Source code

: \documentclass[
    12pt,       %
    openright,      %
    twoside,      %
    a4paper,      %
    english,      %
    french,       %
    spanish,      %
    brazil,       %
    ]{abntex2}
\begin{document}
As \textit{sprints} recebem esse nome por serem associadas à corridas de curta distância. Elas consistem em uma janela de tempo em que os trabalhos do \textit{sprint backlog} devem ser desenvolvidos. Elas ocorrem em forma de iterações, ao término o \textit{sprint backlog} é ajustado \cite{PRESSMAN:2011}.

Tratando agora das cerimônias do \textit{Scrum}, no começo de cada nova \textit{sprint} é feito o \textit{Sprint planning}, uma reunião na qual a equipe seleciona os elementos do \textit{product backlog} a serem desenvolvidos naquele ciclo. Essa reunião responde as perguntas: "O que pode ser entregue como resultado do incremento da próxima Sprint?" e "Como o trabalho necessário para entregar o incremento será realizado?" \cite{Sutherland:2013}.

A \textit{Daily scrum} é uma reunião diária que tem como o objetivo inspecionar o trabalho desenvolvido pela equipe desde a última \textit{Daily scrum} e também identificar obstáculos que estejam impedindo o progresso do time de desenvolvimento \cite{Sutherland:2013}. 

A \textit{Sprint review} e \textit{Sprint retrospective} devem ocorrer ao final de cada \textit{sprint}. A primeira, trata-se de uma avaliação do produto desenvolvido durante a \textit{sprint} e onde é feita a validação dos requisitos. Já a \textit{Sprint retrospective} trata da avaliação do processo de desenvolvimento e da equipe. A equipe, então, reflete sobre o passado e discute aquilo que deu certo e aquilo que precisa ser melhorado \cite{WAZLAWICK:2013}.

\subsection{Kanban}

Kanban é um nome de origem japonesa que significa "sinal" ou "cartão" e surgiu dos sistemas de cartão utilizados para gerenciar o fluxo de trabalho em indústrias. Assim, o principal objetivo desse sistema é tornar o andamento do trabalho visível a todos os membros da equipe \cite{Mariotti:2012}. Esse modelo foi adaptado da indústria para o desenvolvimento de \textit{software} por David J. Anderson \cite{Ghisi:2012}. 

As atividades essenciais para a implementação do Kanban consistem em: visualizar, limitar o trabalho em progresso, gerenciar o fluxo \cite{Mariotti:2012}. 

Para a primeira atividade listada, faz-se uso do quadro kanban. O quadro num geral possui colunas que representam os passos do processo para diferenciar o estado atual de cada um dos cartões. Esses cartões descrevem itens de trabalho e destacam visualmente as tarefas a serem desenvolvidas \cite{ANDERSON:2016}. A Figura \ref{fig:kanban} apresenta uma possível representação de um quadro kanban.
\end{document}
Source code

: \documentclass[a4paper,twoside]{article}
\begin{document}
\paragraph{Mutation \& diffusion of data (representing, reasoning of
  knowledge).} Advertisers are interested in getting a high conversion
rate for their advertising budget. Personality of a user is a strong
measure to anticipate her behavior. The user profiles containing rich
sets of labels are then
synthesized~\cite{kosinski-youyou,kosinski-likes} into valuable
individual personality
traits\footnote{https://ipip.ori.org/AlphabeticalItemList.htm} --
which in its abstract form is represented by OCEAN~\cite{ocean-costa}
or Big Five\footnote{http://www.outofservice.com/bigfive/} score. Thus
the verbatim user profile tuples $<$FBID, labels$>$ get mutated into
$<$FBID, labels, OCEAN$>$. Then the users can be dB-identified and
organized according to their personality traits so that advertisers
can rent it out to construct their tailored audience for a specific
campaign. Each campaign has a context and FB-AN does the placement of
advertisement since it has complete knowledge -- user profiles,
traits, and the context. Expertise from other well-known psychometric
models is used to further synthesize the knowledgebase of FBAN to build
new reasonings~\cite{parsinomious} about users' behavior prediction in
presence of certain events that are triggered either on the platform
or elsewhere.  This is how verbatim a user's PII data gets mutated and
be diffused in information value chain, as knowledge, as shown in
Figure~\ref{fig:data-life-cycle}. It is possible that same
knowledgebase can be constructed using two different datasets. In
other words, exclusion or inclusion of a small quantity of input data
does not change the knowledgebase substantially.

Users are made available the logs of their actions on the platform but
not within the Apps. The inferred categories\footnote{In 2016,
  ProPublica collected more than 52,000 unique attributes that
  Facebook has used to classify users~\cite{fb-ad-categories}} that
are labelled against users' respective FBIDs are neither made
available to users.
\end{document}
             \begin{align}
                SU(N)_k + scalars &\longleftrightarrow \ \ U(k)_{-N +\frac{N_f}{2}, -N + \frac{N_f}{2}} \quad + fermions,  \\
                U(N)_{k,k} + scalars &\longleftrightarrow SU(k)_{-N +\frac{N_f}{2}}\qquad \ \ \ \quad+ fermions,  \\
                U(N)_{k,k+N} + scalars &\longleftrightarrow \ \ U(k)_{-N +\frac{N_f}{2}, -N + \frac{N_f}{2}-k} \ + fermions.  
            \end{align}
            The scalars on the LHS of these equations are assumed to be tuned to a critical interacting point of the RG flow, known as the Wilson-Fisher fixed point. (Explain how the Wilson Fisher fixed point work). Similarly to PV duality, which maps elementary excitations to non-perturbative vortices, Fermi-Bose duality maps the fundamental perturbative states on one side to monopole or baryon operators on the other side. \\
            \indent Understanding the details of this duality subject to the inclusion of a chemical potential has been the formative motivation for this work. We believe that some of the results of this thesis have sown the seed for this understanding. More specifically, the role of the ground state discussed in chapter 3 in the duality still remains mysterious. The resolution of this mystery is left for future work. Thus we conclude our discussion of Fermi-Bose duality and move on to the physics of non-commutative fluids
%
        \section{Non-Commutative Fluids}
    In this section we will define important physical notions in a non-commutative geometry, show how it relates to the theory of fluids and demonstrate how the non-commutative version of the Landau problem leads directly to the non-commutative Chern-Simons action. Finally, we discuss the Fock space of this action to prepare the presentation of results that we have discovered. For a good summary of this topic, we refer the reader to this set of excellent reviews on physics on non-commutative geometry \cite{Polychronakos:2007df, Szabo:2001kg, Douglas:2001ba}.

-=-=-=-=-

- [YOUR TASK]: Show every line of the listing that includes the word "their".

- [WORKED SOLUTION]:
rate for their advertising budget. Personality of a user is a strong
organized according to their personality traits so that advertisers
can rent it out to construct their tailored audience for a specific
Users are made available the logs of their actions on the platform but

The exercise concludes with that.